PII Detection Engine Signing

Stand: 5. Dezember 2025
Version: v1.3.0
Kategorie: 🔒 Security


📑 Inhaltsverzeichnis


Overview

All PII detection engines must be signed with PKI signatures before they can be loaded by the PIIDetector orchestrator. This ensures:

  • Integrity: Engine configurations cannot be tampered with
  • Authenticity: Only trusted entities can create detection engines
  • Auditability: All signature verifications are logged
  • Non-repudiation: Signer identity is cryptographically verified

Security Architecture

┌─────────────────────────────────────────────────────────────┐
│  PII Detection Engine Loading Flow (with PKI Verification)  │
└─────────────────────────────────────────────────────────────┘

1. Load YAML Config
   ↓
2. Extract Engine Config + Signature
   ↓
3. Compute Config Hash (SHA-256)
   ├─ Normalize to JSON (deterministic)
   ├─ Exclude signature block
   └─ Hash with SHA-256
   ↓
4. Verify PKI Signature
   ├─ Decode base64 signature
   ├─ Verify with public key
   └─ Compare with computed hash
   ↓
5. [PASS] Initialize Engine  OR  [FAIL] Reject + Log

Quick Start

1. Generate Test Keys (Development Only)

cd tools
python sign_pii_engine.py keygen --output-dir ../config/keys

# Output:
# [✓] Generated test key pair:
#     Private key: ../config/keys/private_key.pem
#     Public key: ../config/keys/public_key.pem
# [!] WARNING: These are test keys. Use HSM for production!

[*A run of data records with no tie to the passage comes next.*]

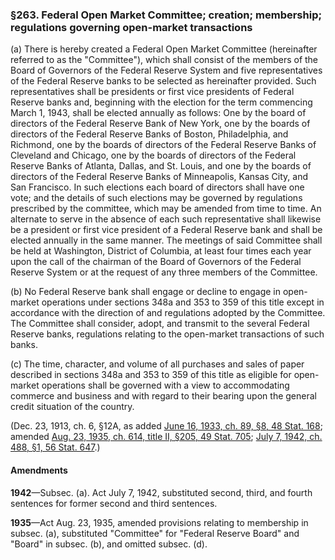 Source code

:### §263. Federal Open Market Committee; creation; membership; regulations governing open-market transactions ###

[]()

(a) There is hereby created a Federal Open Market Committee (hereinafter referred to as the "Committee"), which shall consist of the members of the Board of Governors of the Federal Reserve System and five representatives of the Federal Reserve banks to be selected as hereinafter provided. Such representatives shall be presidents or first vice presidents of Federal Reserve banks and, beginning with the election for the term commencing March 1, 1943, shall be elected annually as follows: One by the board of directors of the Federal Reserve Bank of New York, one by the boards of directors of the Federal Reserve Banks of Boston, Philadelphia, and Richmond, one by the boards of directors of the Federal Reserve Banks of Cleveland and Chicago, one by the boards of directors of the Federal Reserve Banks of Atlanta, Dallas, and St. Louis, and one by the boards of directors of the Federal Reserve Banks of Minneapolis, Kansas City, and San Francisco. In such elections each board of directors shall have one vote; and the details of such elections may be governed by regulations prescribed by the committee, which may be amended from time to time. An alternate to serve in the absence of each such representative shall likewise be a president or first vice president of a Federal Reserve bank and shall be elected annually in the same manner. The meetings of said Committee shall be held at Washington, District of Columbia, at least four times each year upon the call of the chairman of the Board of Governors of the Federal Reserve System or at the request of any three members of the Committee.

[]()

(b) No Federal Reserve bank shall engage or decline to engage in open-market operations under sections 348a and 353 to 359 of this title except in accordance with the direction of and regulations adopted by the Committee. The Committee shall consider, adopt, and transmit to the several Federal Reserve banks, regulations relating to the open-market transactions of such banks.

[]()

(c) The time, character, and volume of all purchases and sales of paper described in sections 348a and 353 to 359 of this title as eligible for open-market operations shall be governed with a view to accommodating commerce and business and with regard to their bearing upon the general credit situation of the country.

(Dec. 23, 1913, ch. 6, §12A, as added [June 16, 1933, ch. 89, §8, 48 Stat. 168](/statviewer.htm?volume=48&page=168); amended [Aug. 23, 1935, ch. 614, title II, §205, 49 Stat. 705](/statviewer.htm?volume=49&page=705); [July 7, 1942, ch. 488, §1, 56 Stat. 647](/statviewer.htm?volume=56&page=647).)

#### Amendments ####

**1942**—Subsec. (a). Act July 7, 1942, substituted second, third, and fourth sentences for former second and third sentences.

**1935**—Act Aug. 23, 1935, amended provisions relating to membership in subsec. (a), substituted "Committee" for "Federal Reserve Board" and "Board" in subsec. (b), and omitted subsec. (d).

2. Sign an Engine Configuration

python sign_pii_engine.py sign \
    --config ../config/pii_patterns.yaml \
    --engine regex \
    --key ../config/keys/private_key.pem \
    --output ../config/pii_patterns_signed.yaml \
    --signer "VCC Security Team"

# Output:
# [*] Found regex engine configuration
# [*] Configuration hash (SHA-256): e3b0c44298fc1c149afbf4c8996fb92427ae41e4649b934ca495991b7852b855
# [*] Generated signature: BASE64_ENCODED_SIGNATURE...
# [✓] Signed configuration written to ../config/pii_patterns_signed.yaml
# [✓] Signature ID: pii-regex-engine-v1.0.0
# [✓] Signed by: VCC Security Team
# [✓] Signed at: 2025-11-01T12:34:56+00:00

3. Use Signed Configuration in C++

#include "utils/pii_detector.h"
#include "utils/pki_client.h"

// Initialize PKI client with public key
PKIConfig pki_config;
pki_config.public_key_path = "config/keys/public_key.pem";
auto pki_client = std::make_shared<VCCPKIClient>(pki_config);

// Create PII detector with PKI verification
PIIDetector detector("config/pii_patterns_signed.yaml", pki_client);

// All engines are now verified with PKI signatures!
auto findings = detector.detectInText("Contact alice@example.com");

Production Deployment

Hardware Security Module (HSM)

For production environments, private keys should be stored in an HSM:

// Production PKI client with HSM backing
PKIConfig pki_config;
pki_config.use_hsm = true;
pki_config.hsm_slot = 0;
pki_config.hsm_pin = std::getenv("HSM_PIN");
pki_config.public_key_id = "VCC-PKI-001";

auto pki_client = std::make_shared<VCCPKIClient>(pki_config);
PIIDetector detector("config/pii_patterns.yaml", pki_client);

CI/CD Integration

Add signing to your deployment pipeline:

# .github/workflows/deploy.yml
- name: Sign PII Engine Configurations
  run: |
    python tools/sign_pii_engine.py sign \
      --config config/pii_patterns.yaml \
      --engine regex \
      --key ${{ secrets.PII_SIGNING_KEY }} \
      --output config/pii_patterns_signed.yaml \
      --signer "VCC CI/CD Pipeline"
    
- name: Verify Signatures
  run: |
    python tools/verify_pii_signatures.py \
      --config config/pii_patterns_signed.yaml \
      --public-key config/keys/public_key.pem

Signature Format

In YAML Configuration

detection_engines:
  - type: "regex"
    version: "1.0.0"
    enabled: true
    
    # PKI Signature Block
    signature:
      config_hash: "e3b0c44298fc1c149afbf4c8996fb92427ae41e4649b934ca495991b7852b855"
      signature: "BASE64_ENCODED_SIGNATURE"
      signature_id: "pii-regex-engine-v1.0.0"
      cert_serial: "VCC-PKI-001"
      signed_at: "2025-11-01T12:34:56Z"
      signer: "VCC Security Team"
    
    # Engine configuration (included in hash)
    settings:
      min_confidence: 0.75
      # ...
    patterns:
      - name: EMAIL
        # ...

Signature Verification in C++

// In PIIDetectionEngineFactory::createSigned()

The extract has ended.